10. Data Protection Impact Assessments and prior consultations

Taking into account the nature of the processing and the information available, the Processor assists the Controller with:

  • carrying out Data Protection Impact Assessments (Art. 35 GDPR);
  • prior consultation with the supervisory authority (Art. 36 GDPR).

The Processor maintains its own DPIAs for the AI-features bundle and for Track & Trace + geolocation, available on request to enterprise Customers under NDA.

11. Audit rights

The Controller may, no more than once per calendar year and on at least 30 days' written notice, audit the Processor's compliance with this DPA. Audits are conducted by a mutually agreed independent auditor, at the Controller's expense, under confidentiality, in a manner that does not unduly disrupt the Processor's operations. The Processor's assistance is capped at three (3) man-days per calendar year (additional time at the Processor's published hourly rate, currently EUR 110 excl. VAT). If the auditor identifies a serious or grossly negligent breach of the GDPR by the Processor, the Processor bears its own costs and the reasonable audit costs.

In lieu of an on-site audit, the Processor may provide an up-to-date third-party attestation (SOC 2, ISO 27001, ISAE 3000) where available; the Controller agrees that such attestation discharges the Processor's audit obligation for the period covered.
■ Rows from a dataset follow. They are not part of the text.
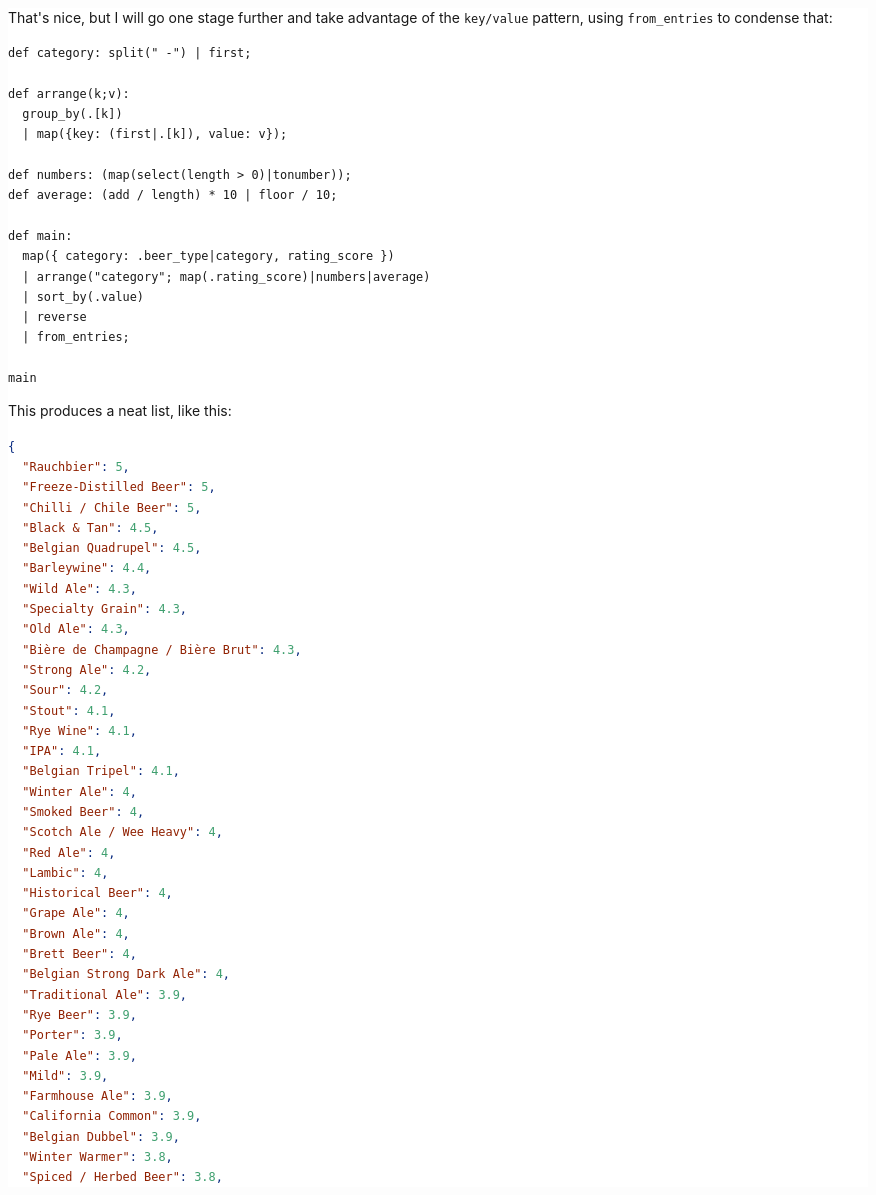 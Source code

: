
```json
```

That's nice, but I will go one stage further and take advantage of the `key/value` pattern, using `from_entries` to condense that:

```jq
def category: split(" -") | first;

def arrange(k;v): 
  group_by(.[k])
  | map({key: (first|.[k]), value: v});

def numbers: (map(select(length > 0)|tonumber));
def average: (add / length) * 10 | floor / 10;

def main:
  map({ category: .beer_type|category, rating_score })
  | arrange("category"; map(.rating_score)|numbers|average)
  | sort_by(.value)
  | reverse
  | from_entries;

main
```

This produces a neat list, like this:

```json
{
  "Rauchbier": 5,
  "Freeze-Distilled Beer": 5,
  "Chilli / Chile Beer": 5,
  "Black & Tan": 4.5,
  "Belgian Quadrupel": 4.5,
  "Barleywine": 4.4,
  "Wild Ale": 4.3,
  "Specialty Grain": 4.3,
  "Old Ale": 4.3,
  "Bière de Champagne / Bière Brut": 4.3,
  "Strong Ale": 4.2,
  "Sour": 4.2,
  "Stout": 4.1,
  "Rye Wine": 4.1,
  "IPA": 4.1,
  "Belgian Tripel": 4.1,
  "Winter Ale": 4,
  "Smoked Beer": 4,
  "Scotch Ale / Wee Heavy": 4,
  "Red Ale": 4,
  "Lambic": 4,
  "Historical Beer": 4,
  "Grape Ale": 4,
  "Brown Ale": 4,
  "Brett Beer": 4,
  "Belgian Strong Dark Ale": 4,
  "Traditional Ale": 3.9,
  "Rye Beer": 3.9,
  "Porter": 3.9,
  "Pale Ale": 3.9,
  "Mild": 3.9,
  "Farmhouse Ale": 3.9,
  "California Common": 3.9,
  "Belgian Dubbel": 3.9,
  "Winter Warmer": 3.8,
  "Spiced / Herbed Beer": 3.8,
```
The Processor responds to security questionnaires once per year per Customer.

12. Cross-border transfers

The Processor's data plane is EU-resident (Hetzner, Germany). For specific functions (AI inference, embeddings), the Processor transfers data to US Sub-processors. Such transfers are made under one or more of the following Article 46 GDPR mechanisms:

  • the EU-US Data Privacy Framework adequacy decision (Decision (EU) 2023/1795), where the recipient is DPF-certified;
  • the Standard Contractual Clauses in Annex 2 (Implementing Decision (EU) 2021/914, Module 2);
  • supplementary measures as documented in Annex 1 (TOMs) and the Transfer Impact Assessment in Annex 3.

The Processor maintains a Transfer Impact Assessment for each non-EEA transfer; the live TIA is provided on request to enterprise Customers under NDA.

13. Return and deletion of data

On termination of the Agreement, the Processor will, at the Controller's election:

(a) make all Personal Data available for export by the Controller for 30 days (90 days for active T&T supply chains on written request); or

(b) on written instruction, return the Personal Data to the Controller in a structured, machine-readable format.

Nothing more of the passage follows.